Could you set down the lines from the first line of the entries below through the line with "The webhook notifications", exactly and with no pictures?

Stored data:
== Segment start ==
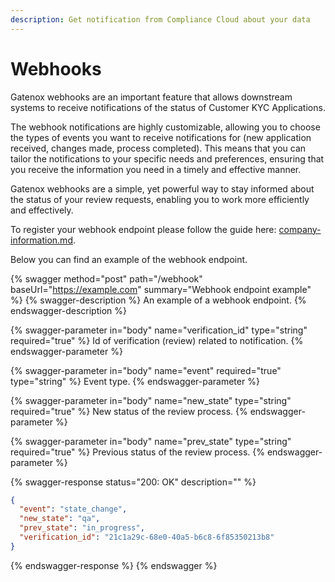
 ```yaml
---
description: Get notification from Compliance Cloud about your data
---
```


# Webhooks

Gatenox webhooks are an important feature that allows downstream systems to receive notifications of the status of Customer KYC Applications.&#x20;

The webhook notifications are highly customizable, allowing you to choose the types of events you want to receive notifications for (new application received, changes made, process completed). This means that you can tailor the notifications to your specific needs and preferences, ensuring that you receive the information you need in a timely and effective manner.

Gatenox webhooks are a simple, yet powerful way to stay informed about the status of your review requests, enabling you to work more efficiently and effectively.

To register your webhook endpoint please follow the guide here: [company-information.md](../general-settings/company-information.md "mention").

Below you can find an example of the webhook endpoint.

{% swagger method="post" path="/webhook" baseUrl="https://example.com" summary="Webhook endpoint example" %}
{% swagger-description %}
An example of a webhook endpoint.
{% endswagger-description %}

{% swagger-parameter in="body" name="verification_id" type="string" required="true" %}
Id of verification (review) related to notification.
{% endswagger-parameter %}

{% swagger-parameter in="body" name="event" required="true" type="string" %}
Event type.
{% endswagger-parameter %}

{% swagger-parameter in="body" name="new_state" type="string" required="true" %}
New status of the review process.
{% endswagger-parameter %}

{% swagger-parameter in="body" name="prev_state" type="string" required="true" %}
Previous status of the review process.
{% endswagger-parameter %}

{% swagger-response status="200: OK" description="" %}
```json
{
  "event": "state_change",
  "new_state": "qa",
  "prev_state": "in_progress",
  "verification_id": "21c1a29c-68e0-40a5-b6c8-6f85350213b8"
}
```
{% endswagger-response %}
{% endswagger %}
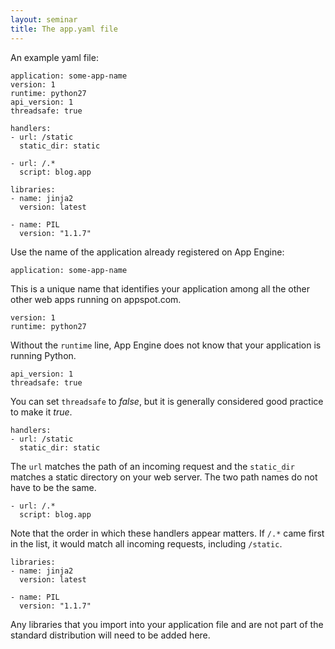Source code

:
 ```yaml
---
layout: seminar
title: The app.yaml file
---
```


An example yaml file:

    application: some-app-name
    version: 1
    runtime: python27
    api_version: 1
    threadsafe: true

    handlers:
    - url: /static
      static_dir: static

    - url: /.*
      script: blog.app

    libraries:
    - name: jinja2
      version: latest

    - name: PIL
      version: "1.1.7"

Use the name of the application already registered on App Engine:

    application: some-app-name

This is a unique name that identifies your application among all the other other web apps running on appspot.com.

    version: 1
    runtime: python27

Without the `runtime` line, App Engine does not know that your application is running Python.

    api_version: 1
    threadsafe: true

You can set `threadsafe` to *false*, but it is generally considered good practice to make it *true*.

    handlers:
    - url: /static
      static_dir: static

The `url` matches the path of an incoming request and the `static_dir` matches a static directory on your web server. The two path names do not have to be the same.

    - url: /.*
      script: blog.app

Note that the order in which these handlers appear matters. If `/.*` came first in the list, it would match all incoming requests, including `/static`.

    libraries:
    - name: jinja2
      version: latest

    - name: PIL
      version: "1.1.7"

Any libraries that you import into your application file and are not part of the standard distribution will need to be added here.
== Segment end ==
- _COMPLETED EXERCISE_
 ```yaml
---
description: Get notification from Compliance Cloud about your data
---
```


# Webhooks

Gatenox webhooks are an important feature that allows downstream systems to receive notifications of the status of Customer KYC Applications.&#x20;

The webhook notifications are highly customizable, allowing you to choose the types of events you want to receive notifications for (new application received, changes made, process completed). This means that you can tailor the notifications to your specific needs and preferences, ensuring that you receive the information you need in a timely and effective manner.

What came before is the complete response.